練習に、例えば地名の東京を英語的に発音してみてはどうだろう。東京の東は「トー」と高く伸びる、東京の京「キョー」と長く低く。「トーキョー」だ。次に英語の真似をして東京を発音してみよう。東京の東はアクセントの乗った「’To」、東京の京は「kyo 」。「’Tokyo」「トッキョ」(仮にカタカナ化すると)だ。大阪は「オッサッカ」(仮にカタカナ化すると)に近くなるだろう。

 もう少し厄介なことを提案すると、上記はあくまで発音の練習であって、僕は個人的には英語アナウンスをするときに日本の地名は日本語の発音に近く、英語の強弱に変えない方が良いと思っている人間だ。既に東京とか大阪のように英語圏の人の耳にトッキョだのオッサッカなどと耳慣れてしまっているものは仕方がないかもしれないが、その他は元の音に近く。日本の人名地名はを元の音に忠実に読もうとすると、かなりゆっくり読まなければならないとは思う。奇異に聞こえる可能性もある。しかし日本の人名地名はあくまで日本の人名地名であって英語の流れの中で奇異に聞こえても致し方ないのではないかと思う。

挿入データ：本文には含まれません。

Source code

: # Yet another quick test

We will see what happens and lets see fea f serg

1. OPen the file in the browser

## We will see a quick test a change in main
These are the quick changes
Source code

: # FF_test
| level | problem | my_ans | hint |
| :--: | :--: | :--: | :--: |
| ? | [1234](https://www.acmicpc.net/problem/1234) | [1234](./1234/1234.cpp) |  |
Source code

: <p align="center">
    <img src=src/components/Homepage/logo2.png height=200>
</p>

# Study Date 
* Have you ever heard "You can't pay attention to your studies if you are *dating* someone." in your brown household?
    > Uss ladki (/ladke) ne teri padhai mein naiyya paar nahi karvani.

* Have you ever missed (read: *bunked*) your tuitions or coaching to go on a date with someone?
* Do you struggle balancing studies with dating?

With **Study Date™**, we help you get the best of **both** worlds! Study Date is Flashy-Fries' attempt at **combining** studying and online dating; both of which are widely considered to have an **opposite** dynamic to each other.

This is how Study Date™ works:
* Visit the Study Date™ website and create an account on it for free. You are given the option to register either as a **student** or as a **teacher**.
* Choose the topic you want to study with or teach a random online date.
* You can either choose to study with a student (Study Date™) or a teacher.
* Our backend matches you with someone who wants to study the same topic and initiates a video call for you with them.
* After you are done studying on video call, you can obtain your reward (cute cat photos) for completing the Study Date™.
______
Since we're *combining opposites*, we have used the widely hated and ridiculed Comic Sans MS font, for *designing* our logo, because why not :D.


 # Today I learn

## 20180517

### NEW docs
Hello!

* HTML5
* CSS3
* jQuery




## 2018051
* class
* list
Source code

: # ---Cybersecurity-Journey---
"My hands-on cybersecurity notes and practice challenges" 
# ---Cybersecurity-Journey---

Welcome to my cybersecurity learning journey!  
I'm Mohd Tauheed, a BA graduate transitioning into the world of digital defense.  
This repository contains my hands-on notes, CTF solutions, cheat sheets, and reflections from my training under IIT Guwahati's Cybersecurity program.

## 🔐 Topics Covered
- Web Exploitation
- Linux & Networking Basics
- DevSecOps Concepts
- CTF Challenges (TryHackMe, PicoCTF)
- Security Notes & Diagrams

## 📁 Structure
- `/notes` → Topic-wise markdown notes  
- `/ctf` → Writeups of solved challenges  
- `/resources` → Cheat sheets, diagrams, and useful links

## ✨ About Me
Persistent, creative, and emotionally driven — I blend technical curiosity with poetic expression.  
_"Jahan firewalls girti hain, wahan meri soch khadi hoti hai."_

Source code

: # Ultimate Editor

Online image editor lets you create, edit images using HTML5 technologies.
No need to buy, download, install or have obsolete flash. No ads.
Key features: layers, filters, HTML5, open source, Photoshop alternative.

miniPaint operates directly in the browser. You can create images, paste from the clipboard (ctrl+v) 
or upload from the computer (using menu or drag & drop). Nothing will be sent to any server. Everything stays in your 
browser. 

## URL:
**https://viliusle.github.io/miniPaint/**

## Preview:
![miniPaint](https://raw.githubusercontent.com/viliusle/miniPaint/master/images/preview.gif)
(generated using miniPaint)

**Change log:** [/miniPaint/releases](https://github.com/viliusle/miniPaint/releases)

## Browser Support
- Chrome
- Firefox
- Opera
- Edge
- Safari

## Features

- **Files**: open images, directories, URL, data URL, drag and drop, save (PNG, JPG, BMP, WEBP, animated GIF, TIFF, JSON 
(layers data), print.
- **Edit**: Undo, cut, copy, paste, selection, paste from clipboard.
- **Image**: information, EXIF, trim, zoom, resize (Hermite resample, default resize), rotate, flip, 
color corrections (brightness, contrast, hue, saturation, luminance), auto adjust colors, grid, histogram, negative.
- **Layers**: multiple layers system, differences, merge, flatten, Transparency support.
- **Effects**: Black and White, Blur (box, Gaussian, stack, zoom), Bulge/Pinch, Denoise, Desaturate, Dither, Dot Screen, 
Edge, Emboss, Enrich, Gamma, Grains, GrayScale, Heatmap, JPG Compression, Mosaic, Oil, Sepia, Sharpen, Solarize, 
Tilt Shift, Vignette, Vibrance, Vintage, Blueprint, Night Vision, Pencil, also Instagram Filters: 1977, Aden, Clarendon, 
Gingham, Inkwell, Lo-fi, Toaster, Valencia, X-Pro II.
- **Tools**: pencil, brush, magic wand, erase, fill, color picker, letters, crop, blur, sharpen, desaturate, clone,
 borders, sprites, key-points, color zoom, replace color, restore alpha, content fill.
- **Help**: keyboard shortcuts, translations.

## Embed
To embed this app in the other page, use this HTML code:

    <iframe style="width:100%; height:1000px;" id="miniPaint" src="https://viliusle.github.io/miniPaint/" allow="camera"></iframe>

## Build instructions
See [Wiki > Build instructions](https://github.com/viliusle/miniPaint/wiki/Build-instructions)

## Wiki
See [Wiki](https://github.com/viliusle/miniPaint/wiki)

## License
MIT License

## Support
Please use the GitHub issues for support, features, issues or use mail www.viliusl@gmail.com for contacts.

 強弱アクセント関連で、英語の発音のヒントを一つ書くと、はっきり発音しなければいけないのはアクセントが載っている部分だけであって、その他の部分はほとんど聞こえなくても良い、つまりあいまい母音で構わない。国際発音記号だと逆さまのe。だがタイプライターに文字がない場合はeとhで”eh”と表記されるようだ。先ほどの「ライノ」で言うと[’RAI-neh]と言ったところだろうか。二重母音のAとIが繋がりRA-Iと聞こえれば、後のnoの部分はnがかすかに聞こえれば良い。

この辺りは「肝」の部分なので、いずれまたと思っている。